This sylvan divine aspect of the fairies is repeated again in the other of Shakespeare's plays that grapples, though very differently, with the faeries: The Merry Wives of Windsor. MWW is set in England, so the strong classical allusions of the MND fairies is lacking, here, but there is still a strong thread of connection  to lost and ancient gods, as the wives trick Falstaff into dressing as a stag and going into the forest, to meet them - then proceed to dress some of the people of the town as fairies to come and torment him. The Horned Man, or the Horned God, is an old remnant of the pre-Christian past of Western Europe (one that lives on today in many varieties, for instance, of neo-pagan faiths). The connection with fairies, here points to their position as fallen Gods of a sort. There's further evidence of this in the name of Queen Mab, in the (in)famous 'Queen Mab' speech that Mercutio offers up in Romeo and Juliet. Mab is probably derived from the Celtic Medb, or as its often transliterated, Maeve, the name of one of the great queens of the Tuatha de Danaan, the 'Gods and Fighting Men' of the Irish/Celtic mythological cycle.

The fairies, then, in England were not terrifically different from Gods - albeit fallen ones, now subservient to the power of Christianity. Many of the fairy stories we have, with a bit tweaking, ore almost indistinguishable from the mythological tales of the Gods of the Celts, the Scandinavians, or the Greeks, with many of the same tropes: descent into the underworld, rewards for virtue and punishment for vice, seduction of mortals by the immortals, rites of appeasement and sacrifice, etc.

But the question, of course, comes up - we DON'T think of the fairies now as being like Gods, really, whatsoever, short of a somewhat shaky connection to immortality, and a certain degree of magical power.  Fairies, in most of our modern ideas, do not live lives bigger than human lives, but rather paradoxically, smaller - literally as well as figuratively. The Elizabethan Age is when you begin to see this shift, from fairies as simply strange, unknowable semi-divines, to fairies as amusing, petty imitation of human life. One of Shakespeare's contemporaries, Michael Drayton, wrote  a narrative poem on this subject, entitled 'Nimphidia' (another interesting parallel to Greek myth), the outlines of which could live quite comfortably in the pages of Peter Pan, The Water Babies, or a Tinkerbell cartoon. In Nimphidia, the fairies are so small that ride in spacious coaches made of snail shells, pulled by gnats or flies:


The seat the soft wool of the bee, 
The cover, gallantly to see, 
The wing of a pied butterflee ; 
      I trow 't was simple trimming. 
The wheels composed of crickets' bones, 
And daintily made for the nonce, 
For fear of rattling on the stones 
      With thistle-down they shod it;


This image is not one of the strange old tales of fairies that can strike terror into the country man's heart - this is pure Disney. Much of the writing I've read on this subject seem to treat this decline of fairies from Gods to be worshipped to doll-like children's characters, feel uncomfortable with the shift - its often depicted as a debasement, where Christianity is the bad guy, and the fey are a noble old religion being shoehorned into irrelevance to make way for the One True God, or begin used as a tool to browbeat people into submission to new social mores. 

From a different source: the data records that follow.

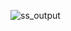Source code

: ![ss_output](https://user-images.githubusercontent.com/90451337/135735509-a0d1764b-616c-4dac-b6a7-ed5aaed0dff8.jpg)

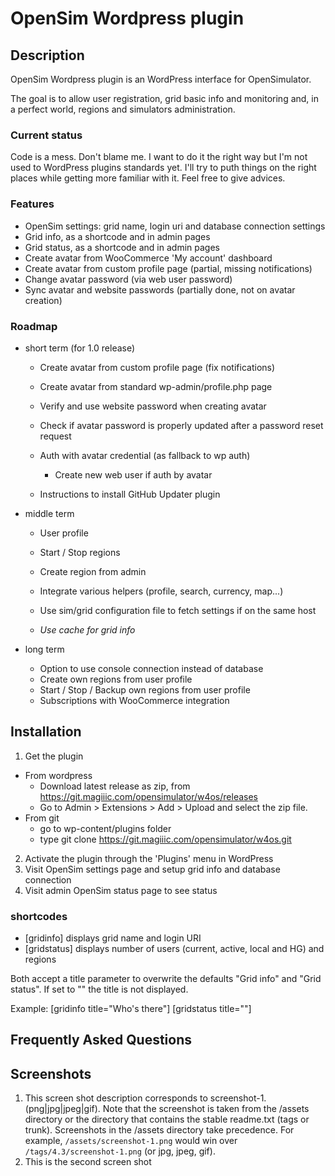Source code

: # OpenSim Wordpress plugin

## Description

OpenSim Wordpress plugin is an WordPress interface for OpenSimulator.

The goal is to allow user registration, grid basic info and monitoring and, in
a perfect world, regions and simulators administration.

### Current status

Code is a mess. Don't blame me. I want to do it the right way but I'm not used to
WordPress plugins standards yet. I'll try to puth things on the right places
while getting more familiar with it. Feel free to give advices.

### Features

* OpenSim settings: grid name, login uri and database connection settings
* Grid info, as a shortcode and in admin pages
* Grid status, as a shortcode and in admin pages
* Create avatar from WooCommerce 'My account' dashboard
* Create avatar from custom profile page (partial, missing notifications)
* Change avatar password (via web user password)
* Sync avatar and website passwords (partially done, not on avatar creation)

### Roadmap

* short term (for 1.0 release)
  * Create avatar from custom profile page (fix notifications)
  * Create avatar from standard wp-admin/profile.php page
  * Verify and use website password when creating avatar

  * Check if avatar password is properly updated after a password reset request
  * Auth with avatar credential (as fallback to wp auth)
    * Create new web user if auth by avatar

  * Instructions to install GitHub Updater plugin

* middle term
  * User profile

  * Start / Stop regions
  * Create region from admin

  * Integrate various helpers (profile, search, currency, map...)
  * Use sim/grid configuration file to fetch settings if on the same host
  * *Use cache for grid info*

* long term
  * Option to use console connection instead of database
  * Create own regions from user profile
  * Start / Stop / Backup own regions from user profile
  * Subscriptions with WooCommerce integration

## Installation

1. Get the plugin
  * From wordpress
    * Download latest release as zip, from https://git.magiiic.com/opensimulator/w4os/releases
    * Go to Admin > Extensions > Add > Upload and select the zip file.
  * From git
    * go to wp-content/plugins folder
    * type
      git clone https://git.magiiic.com/opensimulator/w4os.git
2. Activate the plugin through the 'Plugins' menu in WordPress
3. Visit OpenSim settings page and setup grid info and database connection
4. Visit admin OpenSim status page to see status

### shortcodes

* [gridinfo] displays grid name and login URI
* [gridstatus] displays number of users (current, active, local and HG) and regions

Both accept a title parameter to overwrite the defaults "Grid info"
and "Grid status". If set to "" the title is not displayed.

Example:
    [gridinfo title="Who's there"]
    [gridstatus title=""]

## Frequently Asked Questions

## Screenshots

1. This screen shot description corresponds to screenshot-1.(png|jpg|jpeg|gif). Note that the screenshot is taken from
the /assets directory or the directory that contains the stable readme.txt (tags or trunk). Screenshots in the /assets
directory take precedence. For example, `/assets/screenshot-1.png` would win over `/tags/4.3/screenshot-1.png`
(or jpg, jpeg, gif).
2. This is the second screen shot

The interesting thing to me, though, is that, clearly given the longevity of the itsy-bitsy fairy, the feeling of these new Elizabethan fairies is a powerful and resonant one to the popular imagination. MND is (rightly, I think) frequently listed as one of Shakespeare's greatest works,  and carries inside of its playful whimsy a great deal of emotional maturity, something we perhaps don't necessarily associate with the 'kids stuff' of the adorable little fairy. What were these fairies DOING for the Elizabethan, that made them so attractive?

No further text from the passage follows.